The Joint Commission of the 2015 Iran nuclear deal, which is formally called the Joint Comprehensive Plan of Action (JCPOA), described the lifting of American sanctions against Iran as “an essential part of the agreement.”

“In view of recent concerning statements and developments, participants recalled the key importance of continued full and effective implementation of the agreement by all sides,” read a joint statement issued at the end of a meeting held in Vienna on Friday.

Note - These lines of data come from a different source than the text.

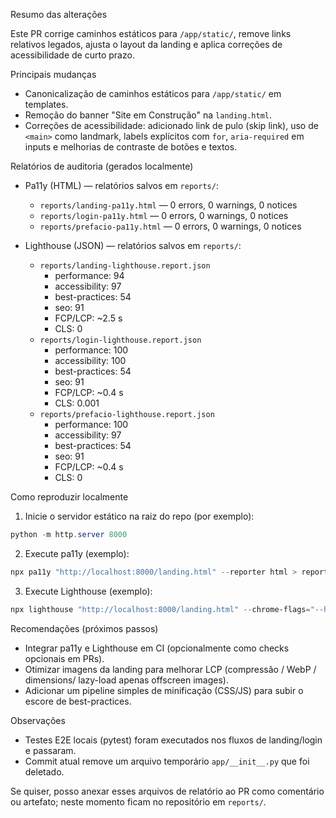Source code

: Resumo das alterações

Este PR corrige caminhos estáticos para `/app/static/`, remove links relativos legados, ajusta o layout da landing e aplica correções de acessibilidade de curto prazo.

Principais mudanças

- Canonicalização de caminhos estáticos para `/app/static/` em templates.
- Remoção do banner "Site em Construção" na `landing.html`.
- Correções de acessibilidade: adicionado link de pulo (skip link), uso de `<main>` como landmark, labels explícitos com `for`, `aria-required` em inputs e melhorias de contraste de botões e textos.

Relatórios de auditoria (gerados localmente)

- Pa11y (HTML) — relatórios salvos em `reports/`:
  - `reports/landing-pa11y.html` — 0 errors, 0 warnings, 0 notices
  - `reports/login-pa11y.html` — 0 errors, 0 warnings, 0 notices
  - `reports/prefacio-pa11y.html` — 0 errors, 0 warnings, 0 notices

- Lighthouse (JSON) — relatórios salvos em `reports/`:
  - `reports/landing-lighthouse.report.json`
    - performance: 94
    - accessibility: 97
    - best-practices: 54
    - seo: 91
    - FCP/LCP: ~2.5 s
    - CLS: 0
  - `reports/login-lighthouse.report.json`
    - performance: 100
    - accessibility: 100
    - best-practices: 54
    - seo: 91
    - FCP/LCP: ~0.4 s
    - CLS: 0.001
  - `reports/prefacio-lighthouse.report.json`
    - performance: 100
    - accessibility: 97
    - best-practices: 54
    - seo: 91
    - FCP/LCP: ~0.4 s
    - CLS: 0

Como reproduzir localmente

1. Inicie o servidor estático na raiz do repo (por exemplo):

```powershell
python -m http.server 8000
```

2. Execute pa11y (exemplo):

```powershell
npx pa11y "http://localhost:8000/landing.html" --reporter html > reports/landing-pa11y.html
```

3. Execute Lighthouse (exemplo):

```powershell
npx lighthouse "http://localhost:8000/landing.html" --chrome-flags="--headless --no-sandbox --disable-gpu" --emulated-form-factor=desktop --throttling-method=provided --output=json --output-path=reports/landing-lighthouse.report.json
```

Recomendações (próximos passos)

- Integrar pa11y e Lighthouse em CI (opcionalmente como checks opcionais em PRs).
- Otimizar imagens da landing para melhorar LCP (compressão / WebP / dimensions/ lazy-load apenas offscreen images).
- Adicionar um pipeline simples de minificação (CSS/JS) para subir o escore de best-practices.

Observações

- Testes E2E locais (pytest) foram executados nos fluxos de landing/login e passaram.
- Commit atual remove um arquivo temporário `app/__init__.py` que foi deletado.

Se quiser, posso anexar esses arquivos de relatório ao PR como comentário ou artefato; neste momento ficam no repositório em `reports/`.
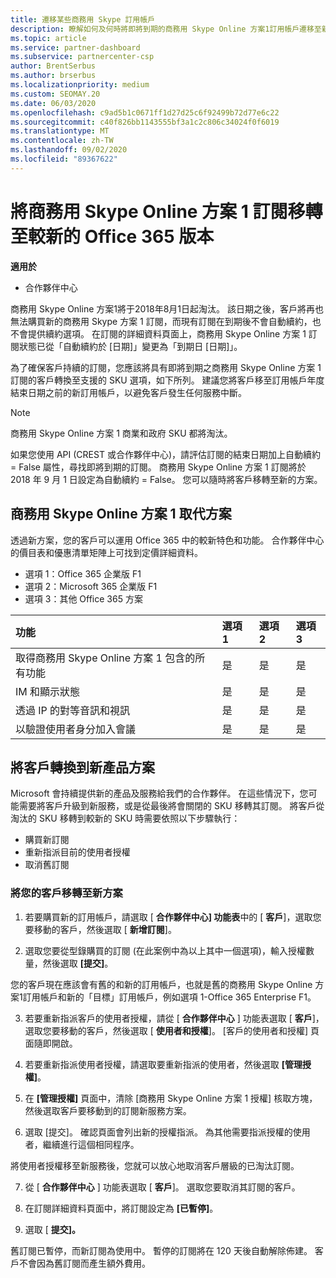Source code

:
 ```yaml
---
title: 遷移某些商務用 Skype 訂用帳戶
description: 瞭解如何及何時將即將到期的商務用 Skype Online 方案1訂用帳戶遷移至新的 Office 365 版本。
ms.topic: article
ms.service: partner-dashboard
ms.subservice: partnercenter-csp
author: BrentSerbus
ms.author: brserbus
ms.localizationpriority: medium
ms.custom: SEOMAY.20
ms.date: 06/03/2020
ms.openlocfilehash: c9ad5b1c0671ff1d27d25c6f92499b72d77e6c22
ms.sourcegitcommit: c40f826bb1143555bf3a1c2c806c34024f0f6019
ms.translationtype: MT
ms.contentlocale: zh-TW
ms.lasthandoff: 09/02/2020
ms.locfileid: "89367622"
---
```

# <a name="migrate-skype-for-business-online-plan-1-subscriptions-to-newer-office-365-versions"></a>將商務用 Skype Online 方案 1 訂閱移轉至較新的 Office 365 版本

**適用於**

- 合作夥伴中心

商務用 Skype Online 方案1將于2018年8月1日起淘汰。 該日期之後，客戶將再也無法購買新的商務用 Skype 方案 1 訂閱，而現有訂閱在到期後不會自動續約，也不會提供續約選項。 在訂閱的詳細資料頁面上，商務用 Skype Online 方案 1 訂閱狀態已從「自動續約於 [日期]」變更為「到期日 [日期]」。  

為了確保客戶持續的訂閱，您應該將具有即將到期之商務用 Skype Online 方案 1 訂閱的客戶轉換至支援的 SKU 選項，如下所列。 建議您將客戶移至訂用帳戶年度結束日期之前的新訂用帳戶，以避免客戶發生任何服務中斷。 

>[!NOTE]
>商務用 Skype Online 方案 1 商業和政府 SKU 都將淘汰。

如果您使用 API (CREST 或合作夥伴中心)，請評估訂閱的結束日期加上自動續約 = False 屬性，尋找即將到期的訂閱。 商務用 Skype Online 方案 1 訂閱將於 2018 年 9 月 1 日設定為自動續約 = False。 您可以隨時將客戶移轉至新的方案。 

## <a name="skype-for-business-online-plan-1-replacement-plans"></a>商務用 Skype Online 方案 1 取代方案

透過新方案，您的客戶可以運用 Office 365 中的較新特色和功能。 合作夥伴中心的價目表和優惠清單矩陣上可找到定價詳細資料。 

- 選項 1：Office 365 企業版 F1
- 選項 2：Microsoft 365 企業版 F1
- 選項 3：其他 Office 365 方案

|**功能**    |**選項 1**   |**選項 2**   |**選項3**   |
|:-----------------|:-----------------|:-------------|:------------|
|取得商務用 Skype Online 方案 1 包含的所有功能|是   |是   |是   |
|IM 和顯示狀態 |是   |是   |是   |
|透過 IP 的對等音訊和視訊|是   |是   |是   
|以驗證使用者身分加入會議| 是   |是   |是   |

## <a name="transition-customers-to-new-product-plans"></a>將客戶轉換到新產品方案

Microsoft 會持續提供新的產品及服務給我們的合作夥伴。 在這些情況下，您可能需要將客戶升級到新服務，或是從最後將會關閉的 SKU 移轉其訂閱。 將客戶從淘汰的 SKU 移轉到較新的 SKU 時需要依照以下步驟執行：

- 購買新訂閱
- 重新指派目前的使用者授權
- 取消舊訂閱

### <a name="migrate-your-customers-to-new-plans"></a>將您的客戶移轉至新方案

1. 若要購買新的訂用帳戶，請選取 [ **合作夥伴中心] 功能表**中的 [ **客戶**]，選取您要移動的客戶，然後選取 [ **新增訂閱**]。

2. 選取您要從型錄購買的訂閱 (在此案例中為以上其中一個選項)，輸入授權數量，然後選取 **\[提交\]**。 

您的客戶現在應該會有舊的和新的訂用帳戶，也就是舊的商務用 Skype Online 方案1訂用帳戶和新的「目標」訂用帳戶，例如選項 1-Office 365 Enterprise F1。

3. 若要重新指派客戶的使用者授權，請從 [ **合作夥伴中心** ] 功能表選取 [ **客戶**]，選取您要移動的客戶，然後選取 [ **使用者和授權**]。 [客戶的使用者和授權] 頁面隨即開啟。

4. 若要重新指派使用者授權，請選取要重新指派的使用者，然後選取 **\[管理授權\]**。

5. 在 **\[管理授權\]** 頁面中，清除 \[商務用 Skype Online 方案 1 授權\] 核取方塊，然後選取客戶要移動到的訂閱新服務方案。

6. 選取 [提交]。 確認頁面會列出新的授權指派。 為其他需要指派授權的使用者，繼續進行這個相同程序。

將使用者授權移至新服務後，您就可以放心地取消客戶層級的已淘汰訂閱。

7. 從 [ **合作夥伴中心** ] 功能表選取 [ **客戶**]。 選取您要取消其訂閱的客戶。

8. 在訂閱詳細資料頁面中，將訂閱設定為 **\[已暫停\]**。

9. 選取 [ **提交]。**

舊訂閱已暫停，而新訂閱為使用中。 暫停的訂閱將在 120 天後自動解除佈建。 客戶不會因為舊訂閱而產生額外費用。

The Joint Commission includes representatives from five of the seven countries that were parties to the JCPOA, namely Russia, China, the United Kingdom, France and Germany. The recent meeting in Vienna was chaired by the EU High Representative Federica Mogherini and Secretary General of European External Action Service Helga Schmid.

According to Iran’s Tasnim news agency, France, Germany and the U.K. informed participants that INSTEX (Instrument in Support of Trade Exchanges), which had been established in January to facilitate financial transactions between EU countries and Iran as a way for European countries to skirt American sanctions on Iran, is now operational and available to all EU member states. Some EU member states are reportedly in the process of joining INSTEX as shareholders, and are working to open INSTEX to economic operators from third countries.

While European countries are enthusiastic about INSTEX and their ability to continue making money from trading with Iran, officials in Iran are not quite as convinced that the system – purposefully designed to replace the American-dominated international financial transaction platforms for international trade – will be successful.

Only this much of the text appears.